What do tribes want? They want peace. Naxalism is a political ideology while development is a need of the people and the duty of the government. The government has to deal with Naxalism in a political way, by demonstrating that democracy works. I was asked to leave tribal areas by Naxalites in 1997, soon after the Supreme Court gave the Samata judgement, which said tribal land could not be transfered. I asked them what was my fault. They said I was working with the system and I believed in the Constitution. This judgment would spread the feeling that the system was working. And if the system works, what will the ‘dadas’ do? That was their problem. The tibes may ask them that if they can go to the court, where is the need for violence?

How have states managed to transfer tribal land in spite of the Samata ruling?

In Andhra Pradesh, the government has given mining leases to the AP Mineral Development Corporation. In Orissa, the lease is with the Orissa Mining Corporation. They do this in every state. Samata ruling said states can set up projects but a private party can’t. So, the state, as a lease-holder, entered into an agreement with Anrak and Jindal South West Ltd in Andhra for bauxite mining, and Vedanta entered into an agreement with the Orissa Mining Corporation, and so on. In the Andhra bauxite project, our MP Kishore Chandra Deo has been arguing against it on our behalf. We have pointed out how the Guden Maripakala, the hills on which the mining is to be done, is a proposed biosphere reserve housing rare animal species like mouse deer and golden gecko and bisons.

Is there something wrong with FRA that the NC Saxena committee had to come to its rescue?

It is the way the states have understood and implemented it. They have looked at it as a patta-distribution exercise. Under FRA, forest rights committees have to be set up at the gram sabha level. In Andhra Pradesh, they have been set up at the panchayat level. They can have a maximum of 15 members, while the panchayats have over 50 gram sabhas. So, how can these be representative?

In Orissa, they have village-level forest rights committees.
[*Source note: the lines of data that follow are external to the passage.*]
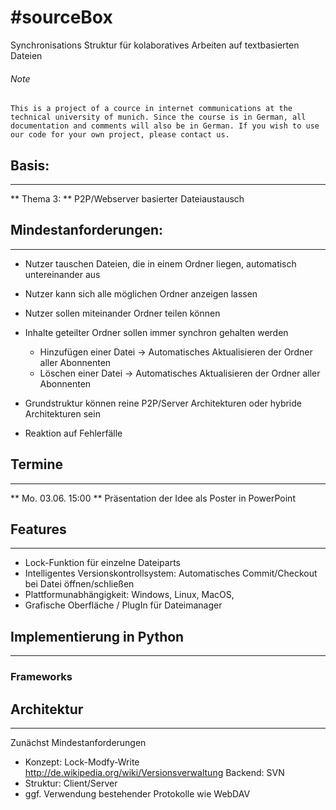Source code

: ﻿#sourceBox
===
Synchronisations Struktur für kolaboratives Arbeiten auf textbasierten Dateien


###### Note
	
	This is a project of a cource in internet communications at the technical university of munich. Since the course is in German, all documentation and comments will also be in German. If you wish to use our code for your own project, please contact us.


## Basis:
---

** Thema 3: **  P2P/Webserver basierter Dateiaustausch

## Mindestanforderungen:
---------------------------
* Nutzer tauschen Dateien, die in einem Ordner liegen, automatisch untereinander aus
* Nutzer kann sich alle möglichen Ordner anzeigen lassen
* Nutzer sollen miteinander Ordner teilen können
* Inhalte geteilter Ordner sollen immer synchron gehalten werden
	*  Hinzufügen einer Datei -> Automatisches Aktualisieren der Ordner aller Abonnenten
	* Löschen einer Datei -> Automatisches Aktualisieren der Ordner aller Abonnenten
* Grundstruktur können reine P2P/Server Architekturen oder hybride Architekturen sein

* Reaktion auf Fehlerfälle


## Termine
---------------------------
** Mo. 03.06. 15:00 **  Präsentation der Idee als Poster in PowerPoint





## Features
---------------------------
* Lock-Funktion für einzelne Dateiparts
* Intelligentes Versionskontrollsystem: Automatisches Commit/Checkout bei Datei öffnen/schließen
* Plattformunabhängigkeit: Windows, Linux, MacOS,
* Grafische Oberfläche / PlugIn für Dateimanager


## Implementierung in Python
---------------------------

### Frameworks



## Architektur
---------------------------
Zunächst Mindestanforderungen

* Konzept: Lock-Modfy-Write  	
      http://de.wikipedia.org/wiki/Versionsverwaltung
	Backend: SVN
*  Struktur: Client/Server
* ggf. Verwendung bestehender Protokolle wie WebDAV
What went wrong with the gram sabhas in the Posco steel project? You were part of the panel set up by the Ministry of Environment and Forests and the Ministry of Tribal Affairs to advise on the violations of law there.

When it comes to Posco and Polavaram, the states have chosen not to implement FRA as they want land. The law is an obstacle. In bauxite areas in Andhra Pradesh, forest rights committees have not been set up even at the panchayat level. On Posco, the Orissa government claims there are no eligible people, meaning other traditional forest dwellers who are covered by FRA. Our committee found that both other traditional forest dwellers and forest land existed and the former cultivated paan leaves on forest land. Besides, we found that the government had taken forest clearance after the gram sabha’s consent in neighbouring villages for a project of IndianOil. But when it came to Posco, they found these people ineligible. What does that mean?
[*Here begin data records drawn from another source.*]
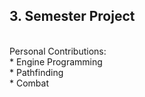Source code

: ## 3. Semester Project <br>
<br>
Personal Contributions: <br>
* Engine Programming <br>
* Pathfinding <br>
* Combat <br>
Is clearance possible now in Posco?

We said FRA is incomplete. If they complete FRA, they may get a clearance.

What if gram sabhas say no? They are not going to say yes. No one will ever agree.

There is a saying that when you go to buy cattle, the seller puts the cow in water and shows you just the horns. Now, industry and the state are showing people only the horns. All information is not there. They are tricking us. The trend of development is very mean and cruel. If you tell the benefit to the people, they will agree. The proposal for a 26 per cent share in profits may help.

How can there be mining or power projects without conflict? If you go to gram sabhas for consent, no one will get an inch of land.

You have to rationalise mining. Don’t spread everywhere. Exhaust resources in one place. Go where there are less people.

So, what will all these companies do? Besides, there are people everywhere.

What is driving mining? It is pursuit of profit. If there are people, then include the people. Once miners start paying the environment costs, share profits, the number of players will fall. Profits are coming only from cheap resources. You get nothing for corn, but plenty if you sell corn flakes. So, you make profits from cheap resources. How can profits be infinite when resources are finite? Any development which leaves out people means trouble.